• Input data:

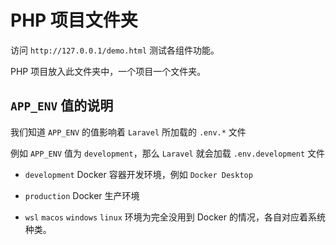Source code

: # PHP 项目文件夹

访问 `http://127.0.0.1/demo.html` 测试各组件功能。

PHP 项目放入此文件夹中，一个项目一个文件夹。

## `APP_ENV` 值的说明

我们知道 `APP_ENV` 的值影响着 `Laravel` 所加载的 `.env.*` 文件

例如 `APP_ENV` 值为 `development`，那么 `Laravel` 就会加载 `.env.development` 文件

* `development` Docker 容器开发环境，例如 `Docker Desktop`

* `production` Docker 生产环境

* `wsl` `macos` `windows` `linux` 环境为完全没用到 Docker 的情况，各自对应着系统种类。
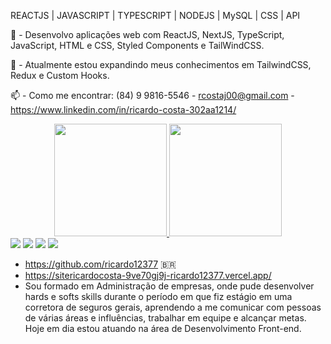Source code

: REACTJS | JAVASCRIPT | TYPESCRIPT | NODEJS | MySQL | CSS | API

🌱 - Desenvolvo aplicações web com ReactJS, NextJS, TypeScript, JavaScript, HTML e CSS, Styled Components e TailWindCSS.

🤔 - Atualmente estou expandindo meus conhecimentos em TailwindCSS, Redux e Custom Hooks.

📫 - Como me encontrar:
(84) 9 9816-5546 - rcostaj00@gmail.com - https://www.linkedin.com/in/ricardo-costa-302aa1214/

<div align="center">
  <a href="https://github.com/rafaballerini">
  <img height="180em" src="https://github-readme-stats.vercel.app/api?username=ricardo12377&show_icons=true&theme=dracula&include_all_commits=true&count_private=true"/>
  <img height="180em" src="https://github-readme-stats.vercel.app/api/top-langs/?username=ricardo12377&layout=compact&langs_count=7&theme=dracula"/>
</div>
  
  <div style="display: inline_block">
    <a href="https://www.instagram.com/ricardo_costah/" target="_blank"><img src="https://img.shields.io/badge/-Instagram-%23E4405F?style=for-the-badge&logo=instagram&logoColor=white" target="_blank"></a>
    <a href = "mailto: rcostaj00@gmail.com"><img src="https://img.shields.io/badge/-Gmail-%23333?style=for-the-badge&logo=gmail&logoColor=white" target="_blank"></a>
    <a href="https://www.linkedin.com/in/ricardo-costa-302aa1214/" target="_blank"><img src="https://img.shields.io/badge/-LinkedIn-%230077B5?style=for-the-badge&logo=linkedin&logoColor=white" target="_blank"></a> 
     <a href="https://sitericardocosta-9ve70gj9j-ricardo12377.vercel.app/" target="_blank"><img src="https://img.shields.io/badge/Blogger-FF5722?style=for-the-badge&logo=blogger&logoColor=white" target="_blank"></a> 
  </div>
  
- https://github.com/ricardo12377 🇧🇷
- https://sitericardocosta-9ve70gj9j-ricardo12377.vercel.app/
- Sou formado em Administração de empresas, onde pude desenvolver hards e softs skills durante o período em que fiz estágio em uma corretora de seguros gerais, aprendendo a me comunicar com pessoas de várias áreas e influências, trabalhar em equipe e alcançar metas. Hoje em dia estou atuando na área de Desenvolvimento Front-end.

• Your assignment: Identify the lines above with the word "logoColor". Copy them.

• Task result:
    <a href="https://www.instagram.com/ricardo_costah/" target="_blank"><img src="https://img.shields.io/badge/-Instagram-%23E4405F?style=for-the-badge&logo=instagram&logoColor=white" target="_blank"></a>
    <a href = "mailto: rcostaj00@gmail.com"><img src="https://img.shields.io/badge/-Gmail-%23333?style=for-the-badge&logo=gmail&logoColor=white" target="_blank"></a>
    <a href="https://www.linkedin.com/in/ricardo-costa-302aa1214/" target="_blank"><img src="https://img.shields.io/badge/-LinkedIn-%230077B5?style=for-the-badge&logo=linkedin&logoColor=white" target="_blank"></a> 
     <a href="https://sitericardocosta-9ve70gj9j-ricardo12377.vercel.app/" target="_blank"><img src="https://img.shields.io/badge/Blogger-FF5722?style=for-the-badge&logo=blogger&logoColor=white" target="_blank"></a> 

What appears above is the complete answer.